Concomitant administration of fluconazole at 200 mg once daily resulted in a two-fold increase in celecoxib plasma concentration. This increase is due to the inhibition of celecoxib metabolism via P450 2C9 by fluconazole [see Clinical Pharmacology ]. CELEBREX should be introduced at the lowest recommended dose in patients receiving fluconazole.

Furosemide

Clinical studies, as well as post-marketing observations, have shown that NSAIDs can reduce the natriuretic effect of furosemide and thiazides in some patients. This response has been attributed to inhibition of renal prostaglandin synthesis.

Methotrexate

In an interaction study of rheumatoid arthritis patients taking methotrexate, CELEBREX did not have an effect on the pharmacokinetics of methotrexate [see Clinical Pharmacology ].

Concomitant NSAID Use

The concomitant use of CELEBREX with any dose of a non-aspirin NSAID should be avoided due to the potential for increased risk of adverse reactions.

OVERDOSAGE

No overdoses of CELEBREX were reported during clinical trials. Doses up to 2400 mg/day for up to 10 days in 12 patients did not result in serious toxicity. Symptoms following acute NSAID overdoses are usually limited to lethargy, drowsiness, nausea, vomiting, and epigastric pain, which are generally reversible with supportive care. Gastrointestinal bleeding can occur. Hypertension, acute renal failure, respiratory depression and coma may occur, but are rare. Anaphylactoid reactions have been reported with therapeutic ingestion of NSAIDs, and may occur following an overdose.

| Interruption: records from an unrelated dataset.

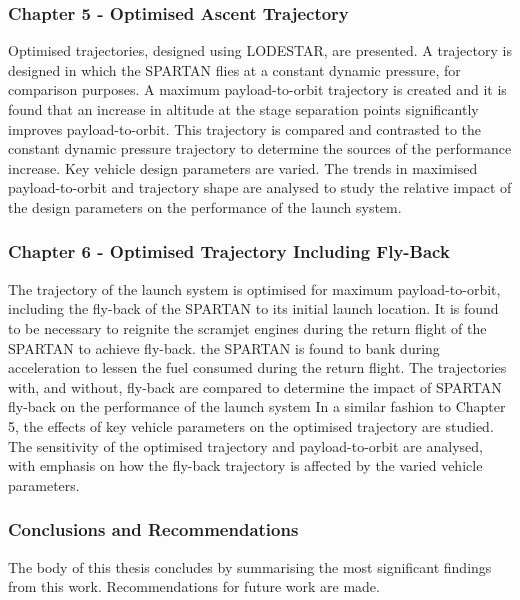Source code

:       \subsubsection*{Chapter 5 - Optimised Ascent Trajectory}
      
Optimised trajectories, designed using LODESTAR, are presented. A trajectory is designed in which the SPARTAN flies at a constant dynamic pressure, for comparison purposes. 
 A maximum payload-to-orbit trajectory is created and it is found that an increase in altitude at the stage separation points significantly improves payload-to-orbit.
 This trajectory is compared and contrasted to the constant dynamic pressure trajectory to determine the sources of the performance increase.  
 Key vehicle design parameters are varied. The trends in maximised payload-to-orbit and trajectory shape are analysed to study the relative impact of the design parameters on the performance of the launch system. 
 
 
      
      \subsubsection*{Chapter 6 - Optimised Trajectory Including Fly-Back}
      
      The trajectory of the launch system is optimised for maximum payload-to-orbit, including the fly-back of the SPARTAN to its initial launch location. 
      It is found to be necessary to reignite the scramjet engines during the return flight of the SPARTAN to achieve fly-back.
      the SPARTAN is found to bank during acceleration to lessen the fuel consumed during the return flight.
      The trajectories with, and without, fly-back are compared to determine the impact of SPARTAN fly-back on the performance of the launch system
      In a similar fashion to Chapter 5, the effects of key vehicle parameters on the optimised trajectory are studied. The sensitivity of the optimised trajectory and payload-to-orbit are analysed, with emphasis on how the fly-back trajectory is affected by the varied vehicle parameters.
      
     
      

    \subsubsection*{Conclusions and Recommendations}

      The body of this thesis concludes by summarising the most significant findings from this work. Recommendations for future work are made.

Patients should be managed by symptomatic and supportive care following an NSAID overdose. There are no specific antidotes. No information is available regarding the removal of celecoxib by hemodialysis, but based on its high degree of plasma protein binding (>97%) dialysis is unlikely to be useful in overdose. Emesis and/or activated charcoal (60 to 100 g in adults, 1 to 2 g/kg in children) and/or osmotic cathartic may be indicated in patients seen within 4 hours of ingestion with symptoms or following a large overdose. Forced diuresis, alkalinization of urine, hemodialysis, or hemoperfusion may not be useful due to high protein binding.

CONTRAINDICATIONS

CELEBREX is contraindicated:

  • In patients with known hypersensitivity to celecoxib, aspirin, or other NSAIDs.
  • In patients who have demonstrated allergic-type reactions to sulfonamides.
  • In patients who have experienced asthma, urticaria, or allergic-type reactions after taking aspirin or other NSAIDs. Severe anaphylactoid reactions to NSAIDs, some of them fatal, have been reported in such patients [see Warnings and Precautions (5.7, 5.13) ].
  • For the treatment of peri-operative pain in the setting of coronary artery bypass graft (CABG) surgery [see Warnings and Precautions ].